Fernsehgebühr: GEZ-Nachfolger zieht Zwangsanmeldungen durch
Während „Bild“ zu Weihnachten mit einem Gutachten zur Abschaffung des Rundfunkbeitrags falsche Hoffnungen weckte, werden gerade tausende Haushalte nun zu Zwangskunden des „Gebührenservice“ von ARD/ZDF.
Köln/Berlin. Am 1. Januar läuft die Frist ab: Wer bis dahin mit dem „Beitragsservice“ von ARD, ZDF und Deutschlandradio (der früheren GEZ) eventuelle Unstimmigkeiten rund um seinen Rundfunkbeitrag nicht geklärt hat, wird mit hoher Wahrscheinlichkeit jetzt Zwangskunde der Beitragseintreiber und muss mit Nachzahlungen von bis zu 400 Euro rechnen. Bundesweit berichten Verbraucherzentralen von vermehrten Anfragen tausender Betroffener und raten dringend, vor dem Jahreswechsel auf die Post aus Köln zu reagieren.
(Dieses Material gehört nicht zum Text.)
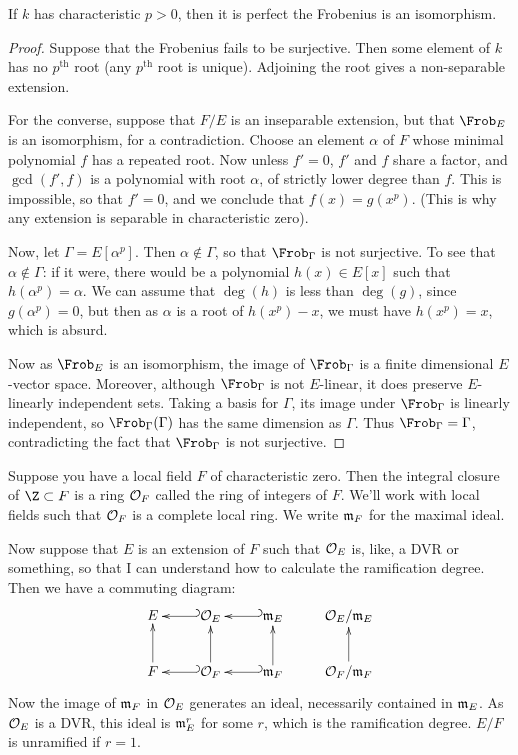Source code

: \documentclass[11pt]{article}
\begin{document}
\begin{fact*}If $k$ has characteristic $p>0$, then it
is perfect \Iff the Frobenius is an isomorphism.\end{fact*}
\begin{proof}
Suppose that the Frobenius fails to be surjective. Then some element of $k$ has
no $p^\text{th}$ root (any $p^\text{th}$ root is unique). Adjoining the root
gives a non-separable extension.

For the converse, suppose that $F/E$ is an inseparable extension, but that
$\Frob_E$ is an isomorphism, for a contradiction. Choose an element $\alpha$ of
$F$ whose minimal polynomial $f$ has a repeated root. Now unless $f'=0$, $f'$
and $f$ share a factor, and $\gcd(f',f)$ is a polynomial with root $\alpha$, of
strictly lower degree than $f$. This is impossible, so that $f'=0$, and we
conclude that $f(x)=g(x^p)$. (This is why any extension is separable in
characteristic zero).

Now, let $\Gamma=E[\alpha^p]$. Then $\alpha\notin\Gamma$, so that $\Frob_\Gamma$
is not surjective. To see that $\alpha\notin\Gamma$: if it were, there would be
a polynomial $h(x)\in E[x]$ such that $h(\alpha^p)=\alpha$. We can assume that
$\deg(h)$ is less than $\deg(g)$, since $g(\alpha^p)=0$, but then as $\alpha$ is
a root of $h(x^p)-x$, we must have $h(x^p)=x$, which is absurd.

Now as $\Frob_E$ is an isomorphism, the image of $\Frob_\Gamma$ is a finite
dimensional $E$-vector space. Moreover, although $\Frob_\Gamma$ is not
$E$-linear, it does preserve $E$-linearly independent sets. Taking a basis for
$\Gamma$, its image under $\Frob_\Gamma$ is linearly independent, so
$\Frob_\Gamma(\Gamma)$ has the same dimension as $\Gamma$. Thus
$\Frob_\Gamma=\Gamma$, contradicting the fact that $\Frob_\Gamma$ is not
surjective.
\end{proof}

Suppose you have a local field $F$ of characteristic zero. Then the integral
closure of $\Z\subset F$ is a ring $\mathcal{O}_F$ called the ring of integers of $F$.
We'll work with local fields such that $\mathcal{O}_F$ is a complete local ring.
We write $\mathfrak{m}_F$ for the maximal ideal.

Now suppose that $E$ is an extension of $F$ such that $\mathcal{O}_E$ is, like, a DVR
or something, so that I can understand how to calculate the ramification degree.
Then we have a commuting diagram:
\[\xymatrix{
E&\calO_E\ar@{_{(}->}[l]&\frakm_E\ar@{_{(}->}[l]&\calO_E/\frakm_E\\
F\ar[u]&\calO_F\ar@{_{(}->}[l]\ar[u]&\frakm_F\ar@{_{(}->}
[l]\ar[u]&\calO_F/\frakm_F\ar[u]
}\]
Now the image of $\mathfrak{m}_F$ in $\mathcal{O}_E$ generates an ideal, necessarily
contained in $\mathfrak{m}_E$. As $\mathcal{O}_E$ is a DVR, this ideal is $\mathfrak{m}_E^r$ for
some $r$, which is the ramification degree. $E/F$ is unramified if $r=1$.
\end{document}

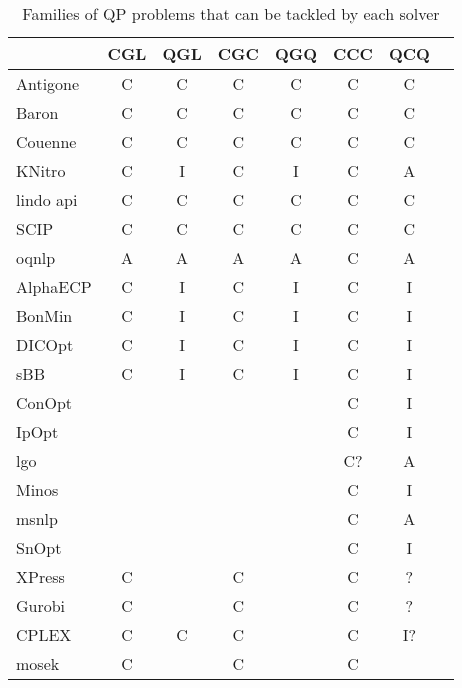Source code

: \begin{table}
{
 \centering                
 \scriptsize                
 \setlength{\tabcolsep}{3pt}                
                
\begin{tabular}{lccccccc}
\toprule  
                 & CGL & QGL & CGC & QGQ & CCC & QCQ \\
\hline
{\sc Antigone}    &  C  &  C  &  C  &  C  &  C  &  C  \\
{\sc Baron}       &  C  &  C  &  C  &  C  &  C  &  C  \\
{\sc Couenne}     &  C  &  C  &  C  &  C  &  C  &  C  \\
{\sc KNitro}      &  C  &  I  &  C  &  I  &  C  &  A  \\
{\sc lindo api}   &  C  &  C  &  C  &  C  &  C  &  C  \\
{\sc SCIP}        &  C  &  C  &  C  &  C  &  C  &  C  \\
{\sc oqnlp}       &  A  &  A  &  A  &  A  &  C  &  A  \\
{\sc AlphaECP}    &  C  &  I  &  C  &  I  &  C  &  I  \\
{\sc BonMin}      &  C  &  I  &  C  &  I  &  C  &  I  \\
{\sc DICOpt}      &  C  &  I  &  C  &  I  &  C  &  I  \\
{\sc sBB}         &  C  &  I  &  C  &  I  &  C  &  I  \\
{\sc ConOpt}      &     &     &     &     &  C  &  I  \\
{\sc IpOpt}       &     &     &     &     &  C  &  I  \\
{\sc lgo}         &     &     &     &     &  C? &  A  \\  %
{\sc Minos}       &     &     &     &     &  C  &  I  \\
{\sc msnlp}       &     &     &     &     &  C  &  A  \\
{\sc SnOpt}       &     &     &     &     &  C  &  I  \\
{\sc XPress}      &  C  &     &  C  &     &  C  &  ?  \\ %
{\sc Gurobi}      &  C  &     &  C  &     &  C  &  ?  \\ %
{\sc CPLEX}       &  C  &  C  &  C  &     &  C  &  I? \\ %
{\sc mosek}       &  C  &     &  C  &     &  C  &     \\
\hline
\end{tabular}                 
\caption{Families of QP problems that can be tackled by each solver} \label{t:solvers}
} 

\end{table}              

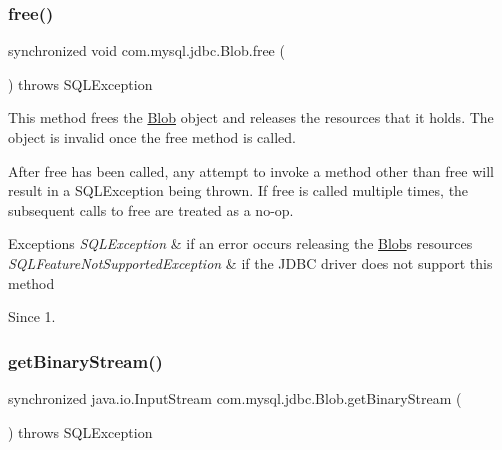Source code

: \subsubsection{\texorpdfstring{free()}{free()}}
{\footnotesize\ttfamily synchronized void com.\+mysql.\+jdbc.\+Blob.\+free (\begin{DoxyParamCaption}{ }\end{DoxyParamCaption}) throws S\+Q\+L\+Exception}

This method frees the {\ttfamily \mbox{\hyperlink{classcom_1_1mysql_1_1jdbc_1_1_blob}{Blob}}} object and releases the resources that it holds. The object is invalid once the {\ttfamily free} method is called. 

After {\ttfamily free} has been called, any attempt to invoke a method other than {\ttfamily free} will result in a {\ttfamily S\+Q\+L\+Exception} being thrown. If {\ttfamily free} is called multiple times, the subsequent calls to {\ttfamily free} are treated as a no-\/op. 


\begin{DoxyExceptions}{Exceptions}
{\em S\+Q\+L\+Exception} & if an error occurs releasing the \mbox{\hyperlink{classcom_1_1mysql_1_1jdbc_1_1_blob}{Blob}}\textquotesingle{}s resources \\
\hline
{\em S\+Q\+L\+Feature\+Not\+Supported\+Exception} & if the J\+D\+BC driver does not support this method \\
\hline
\end{DoxyExceptions}
\begin{DoxySince}{Since}
1. 
\end{DoxySince}
\mbox{\label{classcom_1_1mysql_1_1jdbc_1_1_blob_a716c9113195aafa27a5a1f2eb50c230c}} 
\subsubsection{\texorpdfstring{get\+Binary\+Stream()}{getBinaryStream()}\hspace{0.1cm}{\footnotesize\ttfamily [1/2]}}
{\footnotesize\ttfamily synchronized java.\+io.\+Input\+Stream com.\+mysql.\+jdbc.\+Blob.\+get\+Binary\+Stream (\begin{DoxyParamCaption}{ }\end{DoxyParamCaption}) throws S\+Q\+L\+Exception}

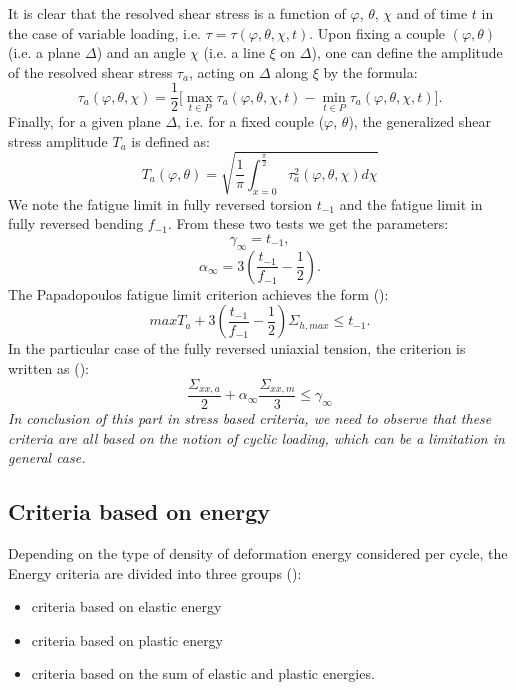 It is clear that the resolved shear stress is a function of
$\varphi$, $\theta$, $\chi$ and of time $t$ in the case of variable loading, i.e. $\tau=\tau(\varphi, \theta, \chi, t)$. Upon fixing a couple $(\varphi, \theta)$ (i.e. a plane
$\Delta$) and an angle $\chi$ (i.e. a line $\xi$ on $\Delta$), one can define the amplitude of the resolved shear stress $\tau_a$, acting on $\Delta$
along $\xi$ by the formula:
\begin{equation}
\tau_a(\varphi,\theta,\chi)=\frac{1}{2}\big[\max \limits_{t\in P}\tau_a(\varphi,\theta,\chi ,t)-\min \limits_{t\in P}\tau_a(\varphi,\theta,\chi ,t)\big].
\end{equation}
Finally, for a given plane $\Delta$, i.e. for a fixed couple ($\varphi$, $\theta$),
the generalized shear stress amplitude $T_a$ is defined as:
\begin{equation}
T_a(\varphi,\theta)=\sqrt{\frac{1}{\pi}\int_{x=0}^{\frac{\pi}{2}} \tau_a^2(\varphi,\theta,\chi)d\chi}
\label{Ta}
\end{equation}
We note the fatigue limit in fully reversed torsion $t_{-1}$ and the fatigue limit in fully reversed bending $f_{-1}$. From these two tests we get the parameters:
$$\gamma_\infty=t_{-1},$$ 
$$\alpha_\infty=3\left( \frac{t_{-1}}{f_{-1}}-\frac{1}{2}\right) .$$
The Papadopoulos fatigue limit criterion achieves the form (\cite{papadopoulos2001long}):
\begin{equation}
maxT_a+3\left( \frac{t_{-1}}{f_{-1}}-\frac{1}{2}\right) \Sigma_{h,max}\leqslant t_{-1}.
\label{eq:papadopoulos}
\end{equation}
In the particular case of the fully reversed uniaxial tension, the criterion is written as (\cite{papadopoulos2001long}):
$$\dfrac{\Sigma_{xx,a}}{2}+\alpha_\infty\dfrac{\Sigma_{xx,m}}{3} \leqslant\gamma_\infty$$
\textit{In conclusion of this part in stress based criteria, we need to observe that these criteria are all based on the notion of cyclic loading, which can be a limitation in general case.}
\subsection{Criteria based on energy}
Depending on the type of density of deformation energy considered per cycle, the
Energy criteria are divided into three groups (\cite{macha1999energy}):
\begin{itemize}
	\item  criteria based on elastic energy
	\item  criteria based on plastic energy
	\item  criteria based on the sum of elastic and plastic energies.
\end{itemize}

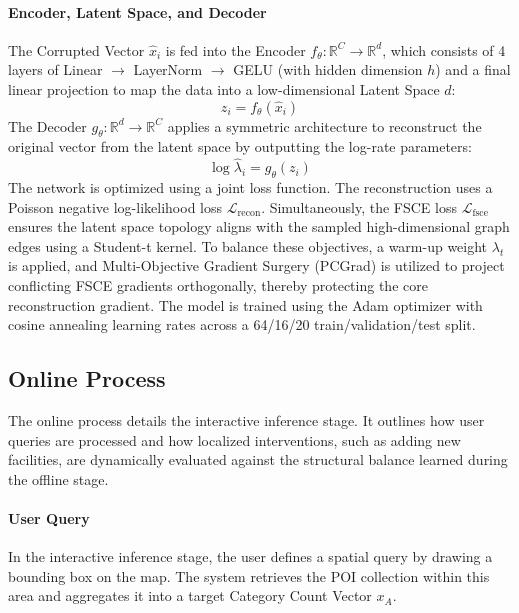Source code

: \documentclass[sigconf]{acmart}
\begin{document}
\paragraph{Encoder, Latent Space, and Decoder}
The Corrupted Vector $\hat x_i$ is fed into the Encoder $f_\theta:\mathbb{R}^C\to\mathbb{R}^d$, which consists of 4 layers of Linear $\rightarrow$ LayerNorm $\rightarrow$ GELU (with hidden dimension $h$) and a final linear projection to map the data into a low-dimensional Latent Space $d$:
\begin{equation}
z_i=f_\theta(\hat x_i)
\end{equation}
The Decoder $g_\theta:\mathbb{R}^d\to\mathbb{R}^C$ applies a symmetric architecture to reconstruct the original vector from the latent space by outputting the log-rate parameters:
\begin{equation}
\log\hat\lambda_i=g_\theta(z_i)
\end{equation}
The network is optimized using a joint loss function. The reconstruction uses a Poisson negative log-likelihood loss $\mathcal{L}_{\text{recon}}$. Simultaneously, the FSCE loss $\mathcal{L}_{\text{fsce}}$ ensures the latent space topology aligns with the sampled high-dimensional graph edges using a Student-t kernel. To balance these objectives, a warm-up weight $\lambda_t$ is applied, and Multi-Objective Gradient Surgery (PCGrad) is utilized to project conflicting FSCE gradients orthogonally, thereby protecting the core reconstruction gradient. The model is trained using the Adam optimizer with cosine annealing learning rates across a 64/16/20 train/validation/test split.

\subsection{Online Process}
The online process details the interactive inference stage. It outlines how user queries are processed and how localized interventions, such as adding new facilities, are dynamically evaluated against the structural balance learned during the offline stage.

\paragraph{User Query}
In the interactive inference stage, the user defines a spatial query by drawing a bounding box on the map. The system retrieves the POI collection within this area and aggregates it into a target Category Count Vector $x_A$.
\end{document}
In den Fällen, in denen der Beitragsservice aufgrund fehlerhafter Daten doppelte Rechnungen ausgestellt hat, sollten die Betroffenen dies noch vor dem Jahreswechsel im eigenen Interesse klären. Denn am 31. Dezember endet die Übergangsfrist zur Neuregelung. Auf regulärem Weg können doppelt gezahlte Rundfunkbeiträge nach dem Stichtag nicht mehr geltend gemacht werden.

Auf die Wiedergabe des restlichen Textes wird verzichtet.